● **SOURCE RECORDS**:
########################################

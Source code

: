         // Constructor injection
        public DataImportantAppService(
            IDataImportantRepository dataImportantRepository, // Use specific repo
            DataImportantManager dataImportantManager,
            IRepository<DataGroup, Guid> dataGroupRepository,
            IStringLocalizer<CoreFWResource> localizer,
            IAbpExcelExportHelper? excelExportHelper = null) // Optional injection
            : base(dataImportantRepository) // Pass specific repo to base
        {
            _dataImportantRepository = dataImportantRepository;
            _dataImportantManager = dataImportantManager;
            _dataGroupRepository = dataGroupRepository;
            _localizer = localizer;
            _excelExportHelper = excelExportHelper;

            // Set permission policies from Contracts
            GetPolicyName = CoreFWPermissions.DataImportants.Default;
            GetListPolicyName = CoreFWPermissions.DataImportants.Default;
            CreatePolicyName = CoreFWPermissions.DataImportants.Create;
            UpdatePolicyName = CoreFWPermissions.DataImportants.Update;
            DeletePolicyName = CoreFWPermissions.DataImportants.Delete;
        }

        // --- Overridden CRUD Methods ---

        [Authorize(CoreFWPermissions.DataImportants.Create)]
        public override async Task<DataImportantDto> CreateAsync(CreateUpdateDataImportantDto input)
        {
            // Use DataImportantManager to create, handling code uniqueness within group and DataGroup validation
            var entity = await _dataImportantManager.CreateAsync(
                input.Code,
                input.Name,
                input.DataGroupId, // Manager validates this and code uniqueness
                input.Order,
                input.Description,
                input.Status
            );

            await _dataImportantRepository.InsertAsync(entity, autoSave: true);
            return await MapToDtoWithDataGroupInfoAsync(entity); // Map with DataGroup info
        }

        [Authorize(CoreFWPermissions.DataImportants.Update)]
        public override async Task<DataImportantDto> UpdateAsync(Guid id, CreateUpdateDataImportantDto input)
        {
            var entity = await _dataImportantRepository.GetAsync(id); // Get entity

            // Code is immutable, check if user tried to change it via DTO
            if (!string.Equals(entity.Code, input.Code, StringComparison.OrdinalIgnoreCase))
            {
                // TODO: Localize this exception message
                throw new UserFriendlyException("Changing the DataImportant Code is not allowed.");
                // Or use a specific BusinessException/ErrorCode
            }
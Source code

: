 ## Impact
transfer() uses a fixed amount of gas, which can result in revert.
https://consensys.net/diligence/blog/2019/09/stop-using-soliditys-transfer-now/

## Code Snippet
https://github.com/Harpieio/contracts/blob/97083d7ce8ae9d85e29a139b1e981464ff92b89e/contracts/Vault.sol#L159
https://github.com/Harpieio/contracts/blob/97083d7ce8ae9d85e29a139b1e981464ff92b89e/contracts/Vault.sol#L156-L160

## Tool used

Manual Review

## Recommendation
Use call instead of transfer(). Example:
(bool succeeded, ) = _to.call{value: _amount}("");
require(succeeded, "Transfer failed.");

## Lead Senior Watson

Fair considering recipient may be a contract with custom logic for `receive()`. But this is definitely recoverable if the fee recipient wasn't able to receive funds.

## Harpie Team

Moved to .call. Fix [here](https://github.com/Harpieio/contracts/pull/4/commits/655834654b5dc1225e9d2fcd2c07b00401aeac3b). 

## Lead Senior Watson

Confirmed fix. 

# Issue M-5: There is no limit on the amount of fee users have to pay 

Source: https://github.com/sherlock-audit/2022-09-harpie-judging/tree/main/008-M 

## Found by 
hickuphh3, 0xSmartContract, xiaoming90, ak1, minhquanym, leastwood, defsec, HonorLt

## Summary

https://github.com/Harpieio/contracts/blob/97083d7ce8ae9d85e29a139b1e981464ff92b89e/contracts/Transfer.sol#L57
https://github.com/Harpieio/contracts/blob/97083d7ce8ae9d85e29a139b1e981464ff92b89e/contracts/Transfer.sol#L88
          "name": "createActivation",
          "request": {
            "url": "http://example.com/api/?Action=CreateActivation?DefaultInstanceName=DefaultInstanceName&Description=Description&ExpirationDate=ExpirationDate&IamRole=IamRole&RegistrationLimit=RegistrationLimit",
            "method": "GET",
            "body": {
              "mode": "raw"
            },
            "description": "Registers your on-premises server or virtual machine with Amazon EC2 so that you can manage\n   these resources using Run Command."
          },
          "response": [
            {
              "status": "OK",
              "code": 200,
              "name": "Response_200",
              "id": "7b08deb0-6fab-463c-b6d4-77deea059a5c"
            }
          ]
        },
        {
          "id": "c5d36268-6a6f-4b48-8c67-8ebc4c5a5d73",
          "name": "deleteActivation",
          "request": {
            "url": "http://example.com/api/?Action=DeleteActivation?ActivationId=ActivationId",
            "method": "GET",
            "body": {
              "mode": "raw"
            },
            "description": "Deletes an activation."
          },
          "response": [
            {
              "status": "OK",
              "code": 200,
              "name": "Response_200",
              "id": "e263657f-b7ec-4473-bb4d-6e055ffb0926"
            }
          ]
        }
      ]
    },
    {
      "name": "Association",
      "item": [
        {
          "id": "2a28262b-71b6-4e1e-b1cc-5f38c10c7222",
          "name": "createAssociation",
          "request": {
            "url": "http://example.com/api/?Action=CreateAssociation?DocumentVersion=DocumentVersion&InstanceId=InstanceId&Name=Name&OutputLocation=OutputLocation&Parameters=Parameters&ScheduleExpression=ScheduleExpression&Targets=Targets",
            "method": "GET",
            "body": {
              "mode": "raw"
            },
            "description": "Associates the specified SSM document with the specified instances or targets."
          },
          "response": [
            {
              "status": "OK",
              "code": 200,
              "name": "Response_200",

########################################

Transcribe the entries exactly.

● **OUTPUT OF THE EXERCISE**:
Source code

:         // Constructor injection
        public DataImportantAppService(
            IDataImportantRepository dataImportantRepository, // Use specific repo
            DataImportantManager dataImportantManager,
            IRepository<DataGroup, Guid> dataGroupRepository,
            IStringLocalizer<CoreFWResource> localizer,
            IAbpExcelExportHelper? excelExportHelper = null) // Optional injection
            : base(dataImportantRepository) // Pass specific repo to base
        {
            _dataImportantRepository = dataImportantRepository;
            _dataImportantManager = dataImportantManager;
            _dataGroupRepository = dataGroupRepository;
            _localizer = localizer;
            _excelExportHelper = excelExportHelper;

            // Set permission policies from Contracts
            GetPolicyName = CoreFWPermissions.DataImportants.Default;
            GetListPolicyName = CoreFWPermissions.DataImportants.Default;
            CreatePolicyName = CoreFWPermissions.DataImportants.Create;
            UpdatePolicyName = CoreFWPermissions.DataImportants.Update;
            DeletePolicyName = CoreFWPermissions.DataImportants.Delete;
        }

        // --- Overridden CRUD Methods ---

        [Authorize(CoreFWPermissions.DataImportants.Create)]
        public override async Task<DataImportantDto> CreateAsync(CreateUpdateDataImportantDto input)
        {
            // Use DataImportantManager to create, handling code uniqueness within group and DataGroup validation
            var entity = await _dataImportantManager.CreateAsync(
                input.Code,
                input.Name,
                input.DataGroupId, // Manager validates this and code uniqueness
                input.Order,
                input.Description,
                input.Status
            );

            await _dataImportantRepository.InsertAsync(entity, autoSave: true);
            return await MapToDtoWithDataGroupInfoAsync(entity); // Map with DataGroup info
        }

        [Authorize(CoreFWPermissions.DataImportants.Update)]
        public override async Task<DataImportantDto> UpdateAsync(Guid id, CreateUpdateDataImportantDto input)
        {
            var entity = await _dataImportantRepository.GetAsync(id); // Get entity

            // Code is immutable, check if user tried to change it via DTO
            if (!string.Equals(entity.Code, input.Code, StringComparison.OrdinalIgnoreCase))
            {
                // TODO: Localize this exception message
                throw new UserFriendlyException("Changing the DataImportant Code is not allowed.");
                // Or use a specific BusinessException/ErrorCode
            }
Source code

: ## Impact
transfer() uses a fixed amount of gas, which can result in revert.
https://consensys.net/diligence/blog/2019/09/stop-using-soliditys-transfer-now/

## Code Snippet
https://github.com/Harpieio/contracts/blob/97083d7ce8ae9d85e29a139b1e981464ff92b89e/contracts/Vault.sol#L159
https://github.com/Harpieio/contracts/blob/97083d7ce8ae9d85e29a139b1e981464ff92b89e/contracts/Vault.sol#L156-L160

## Tool used

Manual Review

## Recommendation
Use call instead of transfer(). Example:
(bool succeeded, ) = _to.call{value: _amount}("");
require(succeeded, "Transfer failed.");

## Lead Senior Watson

Fair considering recipient may be a contract with custom logic for `receive()`. But this is definitely recoverable if the fee recipient wasn't able to receive funds.

## Harpie Team

Moved to .call. Fix [here](https://github.com/Harpieio/contracts/pull/4/commits/655834654b5dc1225e9d2fcd2c07b00401aeac3b). 

## Lead Senior Watson

Confirmed fix. 

# Issue M-5: There is no limit on the amount of fee users have to pay 

Source: https://github.com/sherlock-audit/2022-09-harpie-judging/tree/main/008-M 

## Found by 
hickuphh3, 0xSmartContract, xiaoming90, ak1, minhquanym, leastwood, defsec, HonorLt

## Summary

https://github.com/Harpieio/contracts/blob/97083d7ce8ae9d85e29a139b1e981464ff92b89e/contracts/Transfer.sol#L57
https://github.com/Harpieio/contracts/blob/97083d7ce8ae9d85e29a139b1e981464ff92b89e/contracts/Transfer.sol#L88
          "name": "createActivation",
          "request": {
            "url": "http://example.com/api/?Action=CreateActivation?DefaultInstanceName=DefaultInstanceName&Description=Description&ExpirationDate=ExpirationDate&IamRole=IamRole&RegistrationLimit=RegistrationLimit",
            "method": "GET",
            "body": {
              "mode": "raw"
            },
            "description": "Registers your on-premises server or virtual machine with Amazon EC2 so that you can manage\n   these resources using Run Command."
          },
          "response": [
            {
              "status": "OK",
              "code": 200,
              "name": "Response_200",
              "id": "7b08deb0-6fab-463c-b6d4-77deea059a5c"
            }
          ]
        },
        {
          "id": "c5d36268-6a6f-4b48-8c67-8ebc4c5a5d73",
          "name": "deleteActivation",
          "request": {
            "url": "http://example.com/api/?Action=DeleteActivation?ActivationId=ActivationId",
            "method": "GET",
            "body": {
              "mode": "raw"
            },
            "description": "Deletes an activation."
          },
          "response": [
            {
              "status": "OK",
              "code": 200,
              "name": "Response_200",
              "id": "e263657f-b7ec-4473-bb4d-6e055ffb0926"
            }
          ]
        }
      ]
    },
    {
      "name": "Association",
      "item": [
        {
          "id": "2a28262b-71b6-4e1e-b1cc-5f38c10c7222",
          "name": "createAssociation",
          "request": {
            "url": "http://example.com/api/?Action=CreateAssociation?DocumentVersion=DocumentVersion&InstanceId=InstanceId&Name=Name&OutputLocation=OutputLocation&Parameters=Parameters&ScheduleExpression=ScheduleExpression&Targets=Targets",
            "method": "GET",
            "body": {
              "mode": "raw"
            },
            "description": "Associates the specified SSM document with the specified instances or targets."
          },
          "response": [
            {
              "status": "OK",
              "code": 200,
              "name": "Response_200",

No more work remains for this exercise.